What drew you to the material?
I really connected with the idea of looking at the world through alien eyes. That was the spark.
How did you come to shoot the film in the way you did?
The central idea was about disguising the actress and dropping her in the real world. Everything had to serve that. So we built a bespoke camera system with heads that were small enough to be hidden, and positioned them according to the action we wanted to cover. Then the crew would effectively walk away and Scarlett would step in. This way there was no evidence of a film being shot. There’s a scene for instance where she falls in the street and is then helped to her feet by passers-by. Conventionally, you’d have to lock off the street, fill it with extras, block it, rehearse it then shoot it. Here, we pointed our hidden cameras at the spot where she’d fall and waited to see what happened. Also her character spends a lot of the film driving and I didn’t want that to be simulated either. I wanted her immersed in the function of driving. So we built the cameras into the cab. This way she could drive and we could film everything she did and everything she drove past. We were photographing her and her points of view simultaneously. The cameras become an extension of her own eye almost.

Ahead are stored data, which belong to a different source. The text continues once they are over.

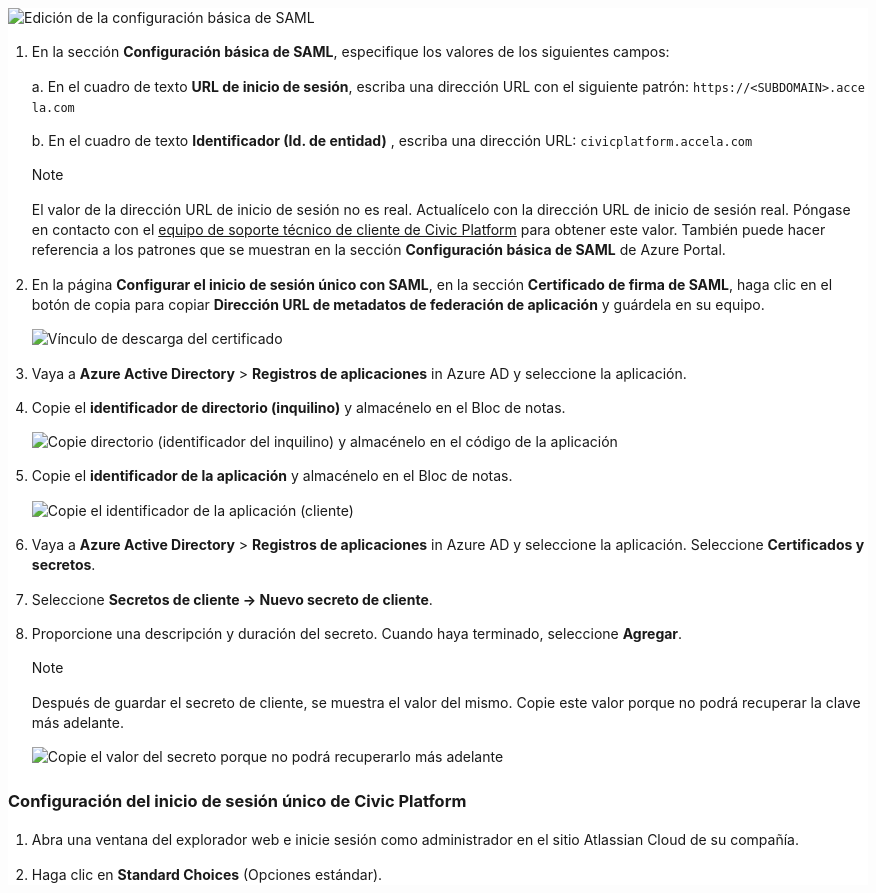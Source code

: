    ![Edición de la configuración básica de SAML](common/edit-urls.png)

1. En la sección **Configuración básica de SAML**, especifique los valores de los siguientes campos:

    a. En el cuadro de texto **URL de inicio de sesión**, escriba una dirección URL con el siguiente patrón: `https://<SUBDOMAIN>.accela.com`

    b. En el cuadro de texto **Identificador (Id. de entidad)** , escriba una dirección URL: `civicplatform.accela.com`

    > [!NOTE]
    > El valor de la dirección URL de inicio de sesión no es real. Actualícelo con la dirección URL de inicio de sesión real. Póngase en contacto con el [equipo de soporte técnico de cliente de Civic Platform](mailto:skale@accela.com) para obtener este valor. También puede hacer referencia a los patrones que se muestran en la sección **Configuración básica de SAML** de Azure Portal.

1. En la página **Configurar el inicio de sesión único con SAML**, en la sección **Certificado de firma de SAML**, haga clic en el botón de copia para copiar **Dirección URL de metadatos de federación de aplicación** y guárdela en su equipo.

    ![Vínculo de descarga del certificado](common/copy-metadataurl.png)

1. Vaya a **Azure Active Directory** > **Registros de aplicaciones** in Azure AD y seleccione la aplicación.

1. Copie el **identificador de directorio (inquilino)** y almacénelo en el Bloc de notas.

    ![Copie directorio (identificador del inquilino) y almacénelo en el código de la aplicación](media/civic-platform-tutorial/directoryid.png)

1. Copie el **identificador de la aplicación** y almacénelo en el Bloc de notas.

   ![Copie el identificador de la aplicación (cliente)](media/civic-platform-tutorial/applicationid.png)

1. Vaya a **Azure Active Directory** > **Registros de aplicaciones** in Azure AD y seleccione la aplicación. Seleccione **Certificados y secretos**.

1. Seleccione **Secretos de cliente -> Nuevo secreto de cliente**.

1. Proporcione una descripción y duración del secreto. Cuando haya terminado, seleccione **Agregar**.

   > [!NOTE]
   > Después de guardar el secreto de cliente, se muestra el valor del mismo. Copie este valor porque no podrá recuperar la clave más adelante.

   ![Copie el valor del secreto porque no podrá recuperarlo más adelante](media/civic-platform-tutorial/secretkey.png)

### <a name="configure-civic-platform-sso"></a>Configuración del inicio de sesión único de Civic Platform

1. Abra una ventana del explorador web e inicie sesión como administrador en el sitio Atlassian Cloud de su compañía.

1. Haga clic en **Standard Choices** (Opciones estándar).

When she winds down her window to some of the people you see in the film, were they just people passing the streets?
Yes they were people just going about their lives.
Did anyone recognise her?
Yes, there were a couple of people who did, but not so much most of the time. We were filming in a nightclub in Glasgow across two nights and Scarlett was in the thick of that and after you’ve been there for a while and she’s been doing the same thing four of five times, crossing the dance-floor, you begin to see people are aware that something is going on. But she didn’t look familiar in how people are used to seeing her.
How do you choreograph a scene where most of the cast is unaware of what is going on?
Well, you have to plan where to hide your cameras and then you shoot the way you would if you had control. It made the scenes very tense and you always run the risk of not getting what you set out to but that was how I saw it, that’s the way I thought it would work best.
Did you know if it was going to work?
Conceptually I knew it was going to work.
It’s amazing to get someone of Scarlett’s profile, someone that is willing to really go with this.
She had to be committed to the task, and she was, in every sense. Her performance is very pure, very alive because of that.